Sol N. Sheridan | |
Birth Date: | 10 December 1858 |
Birth Place: | St. Joseph, Missouri |
Death Place: | Ventura, California |
Occupation: | Historian, newspaperman, author |
Signature: | Sol N. Sheridan signature.png |
Solomon Neill Sheridan Jr. (December 10, 1858 – January 23, 1936) was an American historian, newspaperman, and writer.
Sheridan was born in St. Joseph, Missouri, in 1858, the son of Solomon N. Sheridan and Anne Byrne Sheridan. He moved to Ventura, California, with his parents and six siblings in 1873.
Sheridan began working in the newspaper business for the Ventura Signal, which was owned by his brother E. M. Sheridan. He next moved to San Francisco and in 1882 became a correspondent for the San Francisco Chronicle in Washington, D.C. By 1890, he had moved to Arizona where he helped found The Arizona Republican.
In 1898, he was a war correspondent during the Spanish–American War, reporting from Guam and the Philippines as a correspondent for The San Francisco Call and the New York Herald.[1] [2] He was aboard the USS Charleston to report on the Spanish surrender at Guam. After the war, he traveled extensively through Asia and the Pacific and became the associate editor of the Pacific Commercial Advertiser in Honolulu.
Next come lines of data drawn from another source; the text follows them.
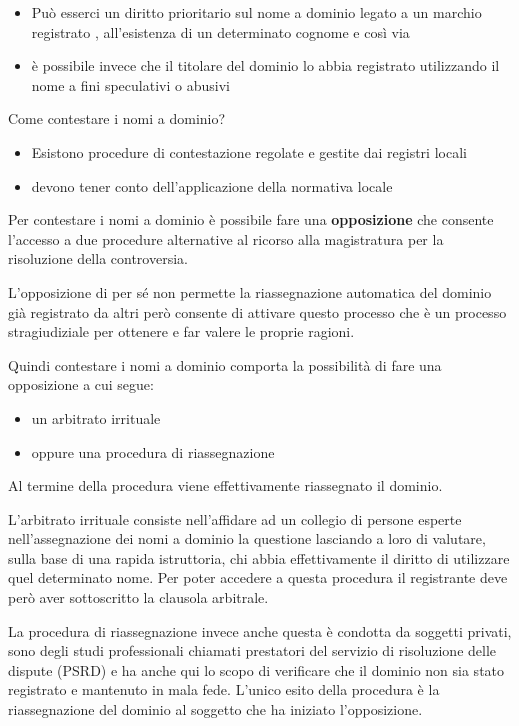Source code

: \begin{itemize}
    \item Può esserci un diritto prioritario sul nome a dominio legato a un marchio registrato , all'esistenza di un determinato cognome e così via
    \item è possibile invece che il titolare del dominio lo abbia registrato utilizzando il nome a fini speculativi o abusivi
\end{itemize}

Come contestare i nomi a dominio?
\begin{itemize}
    \item Esistono procedure di contestazione regolate e gestite dai registri locali
    \item devono tener conto dell'applicazione della normativa locale
\end{itemize}

Per contestare i nomi a dominio è possibile fare una \textbf{opposizione} che consente l'accesso a due procedure alternative al ricorso alla magistratura per la risoluzione della controversia. 

L'opposizione di per sé non permette la riassegnazione automatica del dominio già registrato da altri però consente di attivare questo processo che è un processo stragiudiziale per ottenere e far valere le proprie ragioni.

Quindi contestare i nomi a dominio comporta la possibilità di fare una opposizione a cui segue:

\begin{itemize}
    \item un arbitrato irrituale
    \item oppure una procedura di riassegnazione
\end{itemize}

Al termine della procedura viene effettivamente riassegnato il dominio. 

L'arbitrato irrituale consiste nell'affidare ad un collegio di persone esperte nell'assegnazione dei nomi a dominio la questione lasciando a loro di valutare, sulla base di una rapida istruttoria, chi abbia effettivamente il diritto di utilizzare quel determinato nome. Per poter accedere a questa procedura il registrante deve però aver sottoscritto la clausola arbitrale.

La procedura di riassegnazione invece anche questa è condotta da soggetti privati, sono degli studi professionali chiamati prestatori del servizio di risoluzione delle dispute (PSRD) e ha anche qui lo scopo di verificare che il dominio non sia stato registrato e mantenuto in mala fede. L'unico esito della procedura è la riassegnazione del dominio al soggetto che ha iniziato l'opposizione.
Upon his return from Hawaii, Sheridan worked for two years as private secretary to U.S. Senator Frank Putnam Flint. While on Flint's staff, Sheridan served as secretary to the Senate Committee on Interoceanic Canals (of which Flint was chairman) and traveled to Panama during the construction of the Panama Canal and also along the west coast of Mexico.[3]
Sheridan returned to Ventura where he became the secretary of the chamber of commerce, working to develop the Rincon Parkway and a harbor for Ventura. In 1913, he founded and served as curator of the Pioneer Museum at the Ventura County Courthouse.[1] He was also the driving force behind the construction of the Maricopa Highway (now California State Route 33) going north from Ventura. The highway, finally completed in 1933, was considered a "crowning achievement" for Sheridan.[4] [5]
Sheridan was also an author. His "History of Ventura County, California" was published in 1926.[6] He also wrote children's books, including "Billy Vanilla: A Story of the Snowbird Country" (Lothrop, Lee & Shepard 1919),[7] "The Typhoon's Secret" (Doubleday, Page & Company 1920),[8] and "The Little Spotted Seal" (Harper & Brothers 1929).[9] [10]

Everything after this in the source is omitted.